Federal review questions conclusiveness of principals study

A federal review is challenging the results of a study that showed graduates of New York City’s principal academy outperformed their peers in some areas.

But one of the study’s authors says the reviewers misunderstood his work.

The reviewers argued that because Leadership Academy principals were frequently placed in more challenging schools than their counterparts in the study, differences in outcome could be due to other factors besides the principal’s training.

The review was completed by the What Works Clearinghouse, a program funded by the U.S. Department of Education’s Institute for Educational Science and charged with judging whether education researchers’ conclusions are warranted by their evidence.

Sean Corcoran, an assistant professor at New York University and one of the study’s authors, said that it was “not surprising” that the report did not meet WWC’s evidence standards because the organization’s guidelines are designed to judge a different style of research than the one he completed.

Corcoran also criticized the review for misstating the study’s original conclusions. The review cites researchers’ conclusions that elementary and middle schools with Leadership Academy principals saw no statistically significant difference in students’ English and math scores. In fact, the study reported a statistically significant change in students’ English, but not math, scores.

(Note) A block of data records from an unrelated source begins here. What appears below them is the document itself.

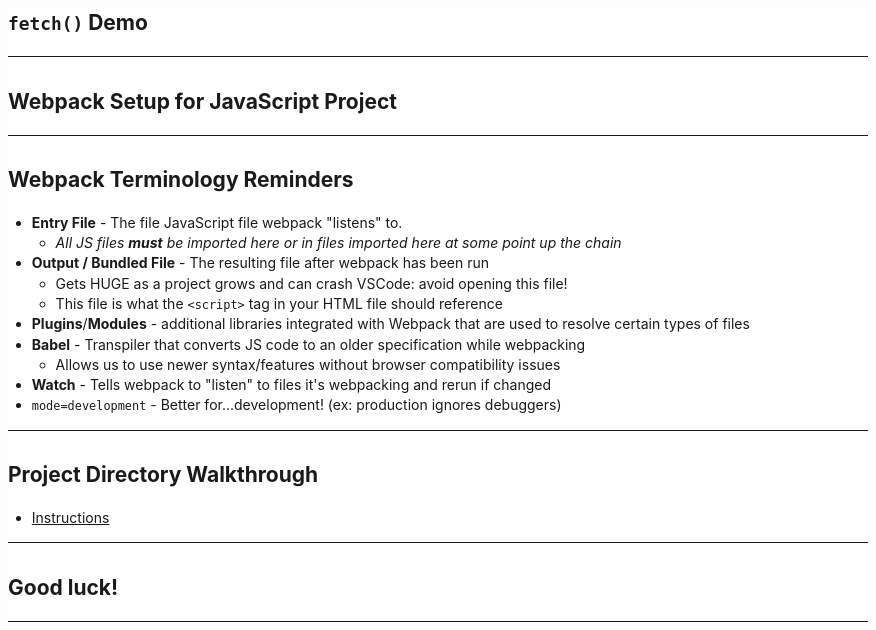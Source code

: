 ## `fetch()` Demo

---

## Webpack Setup for JavaScript Project

---

## Webpack Terminology Reminders

- **Entry File** - The file JavaScript file webpack "listens" to. 
    - *All JS files **must** be imported here or in files imported here at some point up the chain*
- **Output / Bundled File** - The resulting file after webpack has been run
    - Gets HUGE as a project grows and can crash VSCode: avoid opening this file!
    - This file is what the `<script>` tag in your HTML file should reference
- **Plugins**/**Modules** - additional libraries integrated with Webpack that are used to resolve certain types of files
- **Babel** - Transpiler that converts JS code to an older specification while webpacking
    - Allows us to use newer syntax/features without browser compatibility issues
- **Watch** - Tells webpack to "listen" to files it's webpacking and rerun if changed
- `mode=development` - Better for...development! (ex: production ignores debuggers)

---

## Project Directory Walkthrough

- [Instructions](https://open.appacademy.io/learn/swe-campus-hybrid/javascript-project/setup)

---

## Good luck!

---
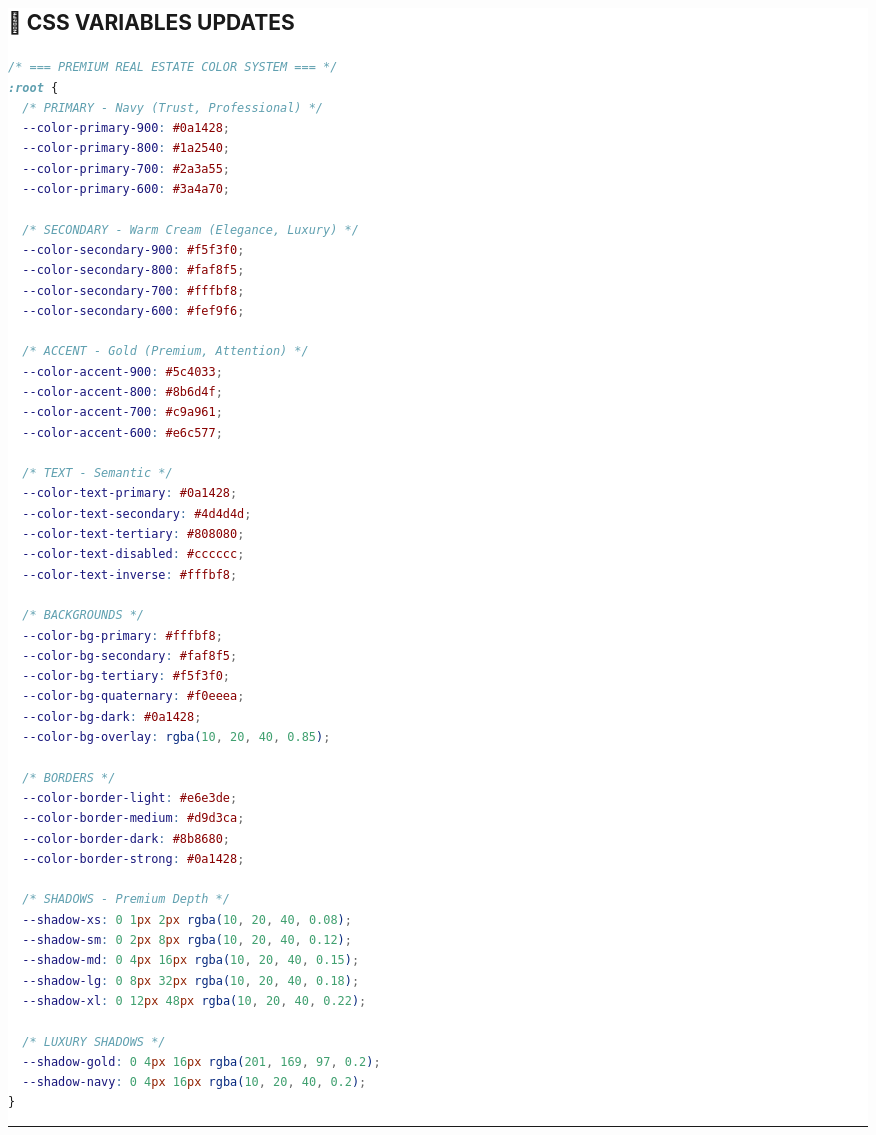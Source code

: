 
## 🎨 CSS VARIABLES UPDATES

```css
/* === PREMIUM REAL ESTATE COLOR SYSTEM === */
:root {
  /* PRIMARY - Navy (Trust, Professional) */
  --color-primary-900: #0a1428;
  --color-primary-800: #1a2540;
  --color-primary-700: #2a3a55;
  --color-primary-600: #3a4a70;

  /* SECONDARY - Warm Cream (Elegance, Luxury) */
  --color-secondary-900: #f5f3f0;
  --color-secondary-800: #faf8f5;
  --color-secondary-700: #fffbf8;
  --color-secondary-600: #fef9f6;

  /* ACCENT - Gold (Premium, Attention) */
  --color-accent-900: #5c4033;
  --color-accent-800: #8b6d4f;
  --color-accent-700: #c9a961;
  --color-accent-600: #e6c577;

  /* TEXT - Semantic */
  --color-text-primary: #0a1428;
  --color-text-secondary: #4d4d4d;
  --color-text-tertiary: #808080;
  --color-text-disabled: #cccccc;
  --color-text-inverse: #fffbf8;

  /* BACKGROUNDS */
  --color-bg-primary: #fffbf8;
  --color-bg-secondary: #faf8f5;
  --color-bg-tertiary: #f5f3f0;
  --color-bg-quaternary: #f0eeea;
  --color-bg-dark: #0a1428;
  --color-bg-overlay: rgba(10, 20, 40, 0.85);

  /* BORDERS */
  --color-border-light: #e6e3de;
  --color-border-medium: #d9d3ca;
  --color-border-dark: #8b8680;
  --color-border-strong: #0a1428;

  /* SHADOWS - Premium Depth */
  --shadow-xs: 0 1px 2px rgba(10, 20, 40, 0.08);
  --shadow-sm: 0 2px 8px rgba(10, 20, 40, 0.12);
  --shadow-md: 0 4px 16px rgba(10, 20, 40, 0.15);
  --shadow-lg: 0 8px 32px rgba(10, 20, 40, 0.18);
  --shadow-xl: 0 12px 48px rgba(10, 20, 40, 0.22);

  /* LUXURY SHADOWS */
  --shadow-gold: 0 4px 16px rgba(201, 169, 97, 0.2);
  --shadow-navy: 0 4px 16px rgba(10, 20, 40, 0.2);
}
```

---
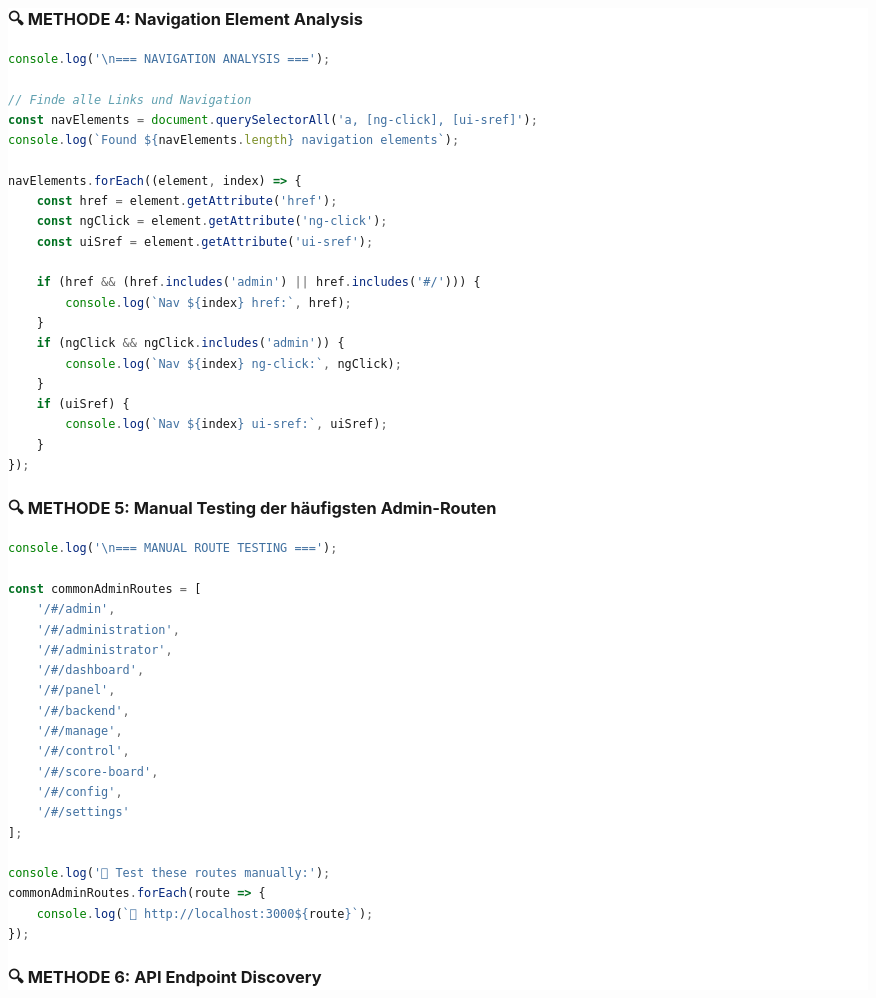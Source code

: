 ### 🔍 METHODE 4: Navigation Element Analysis

```javascript
console.log('\n=== NAVIGATION ANALYSIS ===');

// Finde alle Links und Navigation
const navElements = document.querySelectorAll('a, [ng-click], [ui-sref]');
console.log(`Found ${navElements.length} navigation elements`);

navElements.forEach((element, index) => {
    const href = element.getAttribute('href');
    const ngClick = element.getAttribute('ng-click');
    const uiSref = element.getAttribute('ui-sref');

    if (href && (href.includes('admin') || href.includes('#/'))) {
        console.log(`Nav ${index} href:`, href);
    }
    if (ngClick && ngClick.includes('admin')) {
        console.log(`Nav ${index} ng-click:`, ngClick);
    }
    if (uiSref) {
        console.log(`Nav ${index} ui-sref:`, uiSref);
    }
});
```

### 🔍 METHODE 5: Manual Testing der häufigsten Admin-Routen

```javascript
console.log('\n=== MANUAL ROUTE TESTING ===');

const commonAdminRoutes = [
    '/#/admin',
    '/#/administration',
    '/#/administrator',
    '/#/dashboard',
    '/#/panel',
    '/#/backend',
    '/#/manage',
    '/#/control',
    '/#/score-board',
    '/#/config',
    '/#/settings'
];

console.log('🧪 Test these routes manually:');
commonAdminRoutes.forEach(route => {
    console.log(`🔗 http://localhost:3000${route}`);
});
```

### 🔍 METHODE 6: API Endpoint Discovery
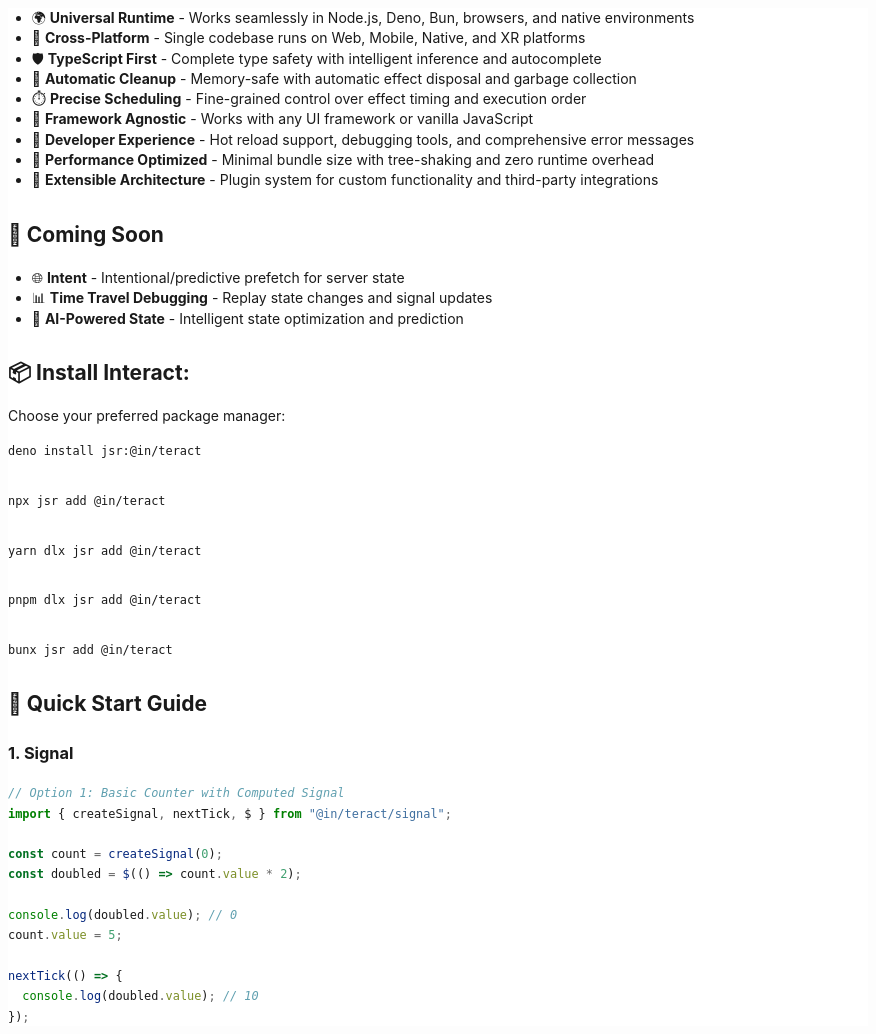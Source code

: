 - 🌍 **Universal Runtime** - Works seamlessly in Node.js, Deno, Bun, browsers, and native environments
- 📱 **Cross-Platform** - Single codebase runs on Web, Mobile, Native, and XR platforms
- 🛡️ **TypeScript First** - Complete type safety with intelligent inference and autocomplete
- 🔄 **Automatic Cleanup** - Memory-safe with automatic effect disposal and garbage collection
- ⏱️ **Precise Scheduling** - Fine-grained control over effect timing and execution order
- 🎨 **Framework Agnostic** - Works with any UI framework or vanilla JavaScript
- 🔧 **Developer Experience** - Hot reload support, debugging tools, and comprehensive error messages
- 🚀 **Performance Optimized** - Minimal bundle size with tree-shaking and zero runtime overhead
- 🔌 **Extensible Architecture** - Plugin system for custom functionality and third-party integrations

## 🔮 Coming Soon

- 🌐 **Intent** - Intentional/predictive prefetch for server state
- 📊 **Time Travel Debugging** - Replay state changes and signal updates
- 🤖 **AI-Powered State** - Intelligent state optimization and prediction

## 📦 Install Interact:

Choose your preferred package manager:

```bash
deno install jsr:@in/teract
```

##

```bash
npx jsr add @in/teract
```

##

```bash
yarn dlx jsr add @in/teract
```

##

```bash
pnpm dlx jsr add @in/teract
```

##

```bash
bunx jsr add @in/teract
```

## 🚀 Quick Start Guide

### 1. **Signal**

```typescript
// Option 1: Basic Counter with Computed Signal
import { createSignal, nextTick, $ } from "@in/teract/signal";

const count = createSignal(0);
const doubled = $(() => count.value * 2);

console.log(doubled.value); // 0
count.value = 5;

nextTick(() => {
  console.log(doubled.value); // 10
});
```
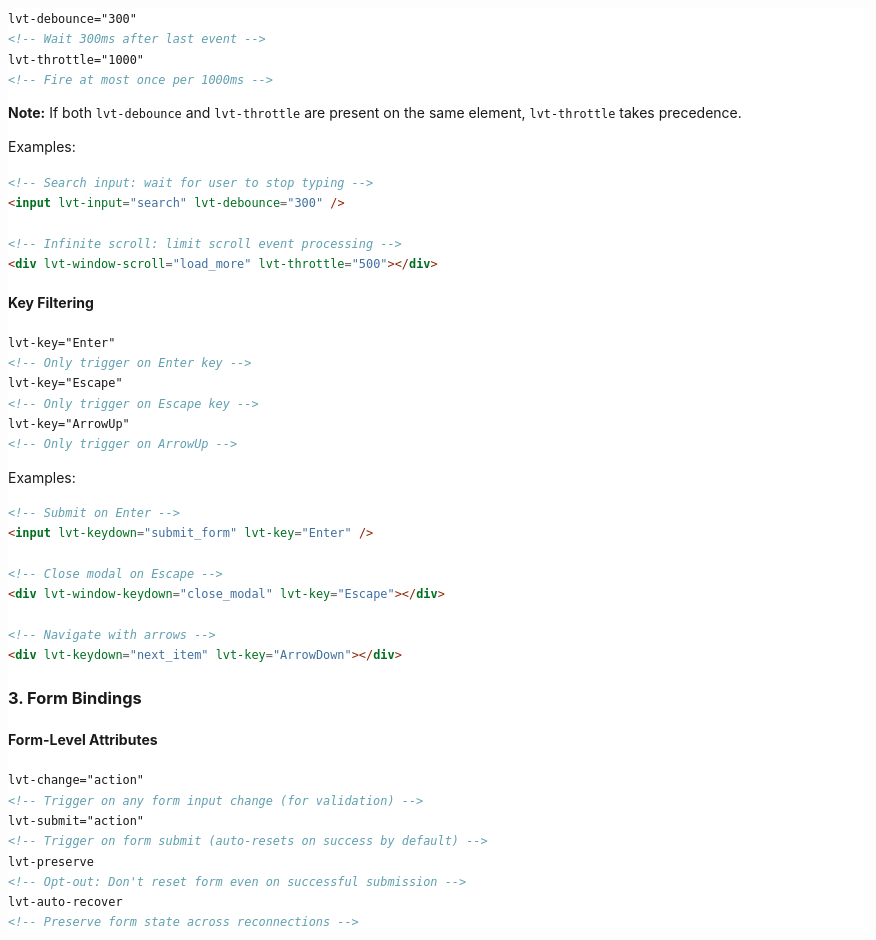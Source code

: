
 ```html
lvt-debounce="300"
<!-- Wait 300ms after last event -->
lvt-throttle="1000"
<!-- Fire at most once per 1000ms -->
```

**Note:** If both `lvt-debounce` and `lvt-throttle` are present on the same element, `lvt-throttle` takes precedence.

Examples:

```html
<!-- Search input: wait for user to stop typing -->
<input lvt-input="search" lvt-debounce="300" />

<!-- Infinite scroll: limit scroll event processing -->
<div lvt-window-scroll="load_more" lvt-throttle="500"></div>
```

#### Key Filtering

```html
lvt-key="Enter"
<!-- Only trigger on Enter key -->
lvt-key="Escape"
<!-- Only trigger on Escape key -->
lvt-key="ArrowUp"
<!-- Only trigger on ArrowUp -->
```

Examples:

```html
<!-- Submit on Enter -->
<input lvt-keydown="submit_form" lvt-key="Enter" />

<!-- Close modal on Escape -->
<div lvt-window-keydown="close_modal" lvt-key="Escape"></div>

<!-- Navigate with arrows -->
<div lvt-keydown="next_item" lvt-key="ArrowDown"></div>
```

### 3. Form Bindings

#### Form-Level Attributes

```html
lvt-change="action"
<!-- Trigger on any form input change (for validation) -->
lvt-submit="action"
<!-- Trigger on form submit (auto-resets on success by default) -->
lvt-preserve
<!-- Opt-out: Don't reset form even on successful submission -->
lvt-auto-recover
<!-- Preserve form state across reconnections -->
```
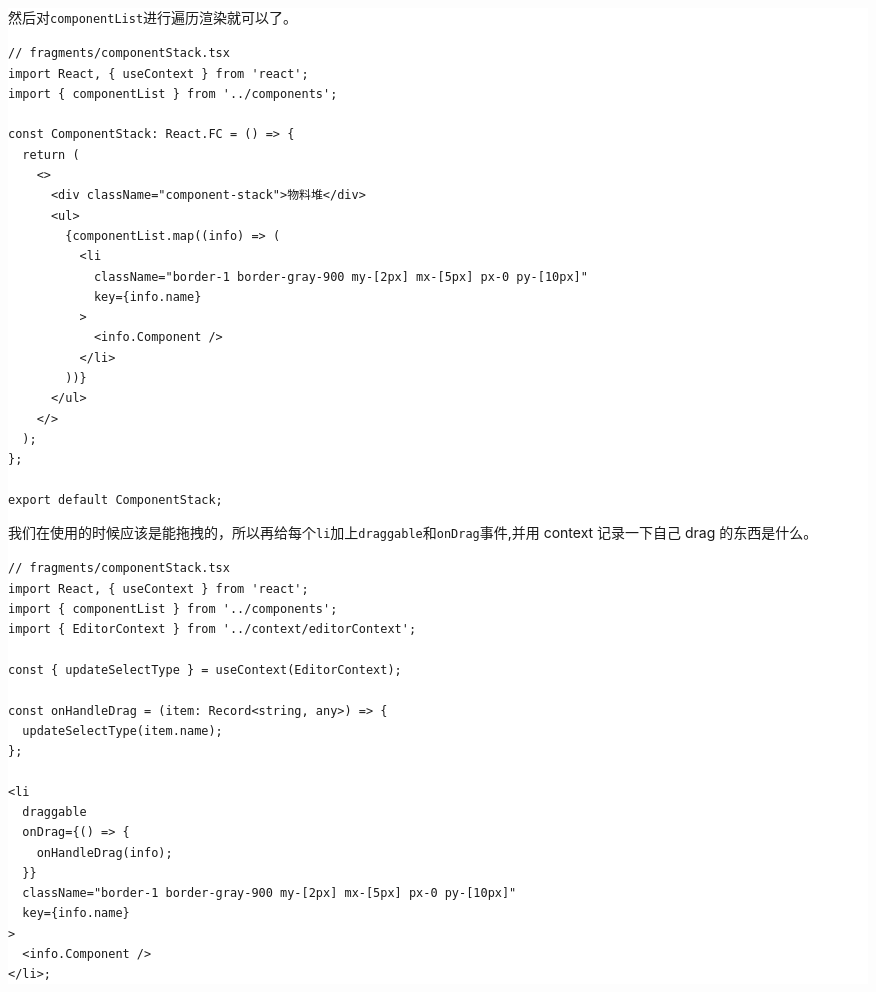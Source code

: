 然后对`componentList`进行遍历渲染就可以了。

```tsx
// fragments/componentStack.tsx
import React, { useContext } from 'react';
import { componentList } from '../components';

const ComponentStack: React.FC = () => {
  return (
    <>
      <div className="component-stack">物料堆</div>
      <ul>
        {componentList.map((info) => (
          <li
            className="border-1 border-gray-900 my-[2px] mx-[5px] px-0 py-[10px]"
            key={info.name}
          >
            <info.Component />
          </li>
        ))}
      </ul>
    </>
  );
};

export default ComponentStack;
```

我们在使用的时候应该是能拖拽的，所以再给每个`li`加上`draggable`和`onDrag`事件,并用 context 记录一下自己 drag 的东西是什么。

```tsx
// fragments/componentStack.tsx
import React, { useContext } from 'react';
import { componentList } from '../components';
import { EditorContext } from '../context/editorContext';

const { updateSelectType } = useContext(EditorContext);

const onHandleDrag = (item: Record<string, any>) => {
  updateSelectType(item.name);
};

<li
  draggable
  onDrag={() => {
    onHandleDrag(info);
  }}
  className="border-1 border-gray-900 my-[2px] mx-[5px] px-0 py-[10px]"
  key={info.name}
>
  <info.Component />
</li>;
```
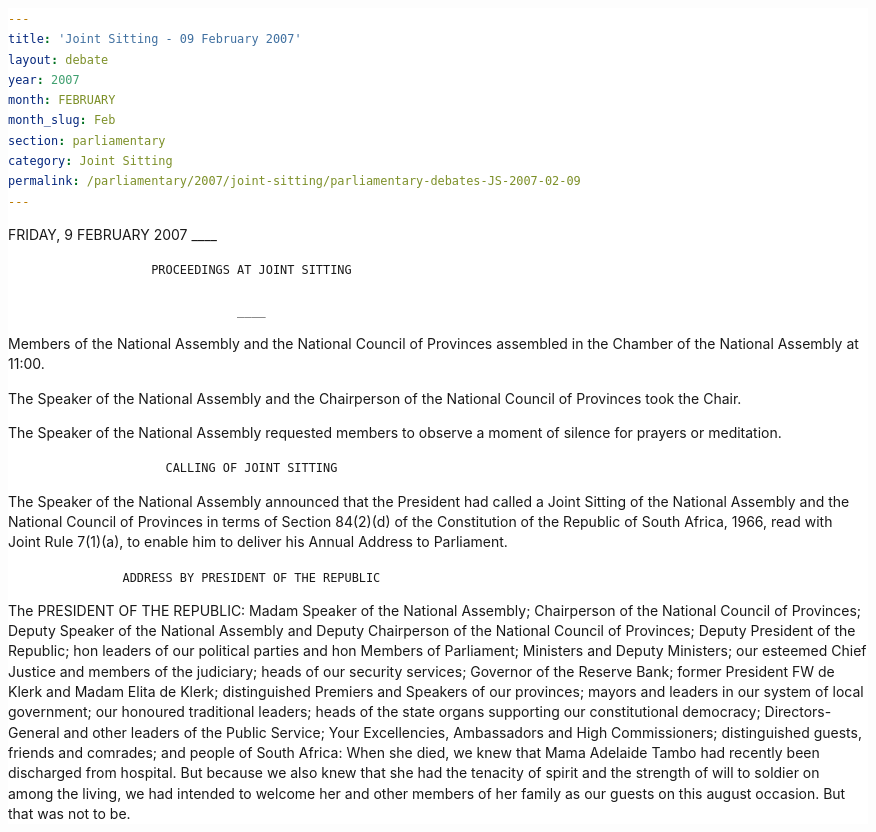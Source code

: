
 ```yaml
---
title: 'Joint Sitting - 09 February 2007'
layout: debate
year: 2007
month: FEBRUARY
month_slug: Feb
section: parliamentary
category: Joint Sitting
permalink: /parliamentary/2007/joint-sitting/parliamentary-debates-JS-2007-02-09
---
```


FRIDAY, 9 FEBRUARY 2007
                                    ____


                        PROCEEDINGS AT JOINT SITTING

                                    ____

Members of the National Assembly and the National Council of Provinces
assembled in the Chamber of the National Assembly at 11:00.

The Speaker of the National Assembly and the Chairperson of the National
Council of Provinces took the Chair.

The Speaker of the National Assembly requested members to observe a moment
of silence for prayers or meditation.


                          CALLING OF JOINT SITTING


The Speaker of the National Assembly announced that the President had
called a Joint Sitting of the National Assembly and the National Council of
Provinces in terms of Section 84(2)(d) of the Constitution of the Republic
of South Africa, 1966, read with Joint Rule 7(1)(a), to enable him to
deliver his Annual Address to Parliament.


                    ADDRESS BY PRESIDENT OF THE REPUBLIC


The PRESIDENT OF THE REPUBLIC: Madam Speaker of the National Assembly;
Chairperson of the National Council of Provinces; Deputy Speaker of the
National Assembly and Deputy Chairperson of the National Council of
Provinces; Deputy President of the Republic; hon leaders of our political
parties and hon Members of Parliament; Ministers and Deputy Ministers; our
esteemed Chief Justice and members of the judiciary; heads of our security
services; Governor of the Reserve Bank; former President FW de Klerk and
Madam Elita de Klerk; distinguished Premiers and Speakers of our provinces;
mayors and leaders in our system of local government; our honoured
traditional leaders; heads of the state organs supporting our
constitutional democracy; Directors-General and other leaders of the Public
Service; Your Excellencies, Ambassadors and High Commissioners;
distinguished guests, friends and comrades; and people of South Africa:
When she died, we knew that Mama Adelaide Tambo had recently been
discharged from hospital. But because we also knew that she had the
tenacity of spirit and the strength of will to soldier on among the living,
we had intended to welcome her and other members of her family as our
guests on this august occasion. But that was not to be.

When the study was released, Chancellor Joel Klein highlighted it as evidence of the successes of his policies. But some of Klein’s critics have pointed out that study’s findings were mixed, and did not address many questions about the success of Leadership Academy graduates.

The research firm that runs the review program, Mathematica, had been commissioned by the New York City Department of Education to do a long-term study of the Leadership Academy; that study was canceled before the NYU researchers published their study.

The WWC completes two kinds of evaluations of education research. Roughly a third of the research given “quick reviews,” as this one was, are found not consistent with the body’s evidence standards, said Russ Whitehurst, the former director of the USDOE’s Institute for Education Sciences and now a fellow at the Brookings Institution.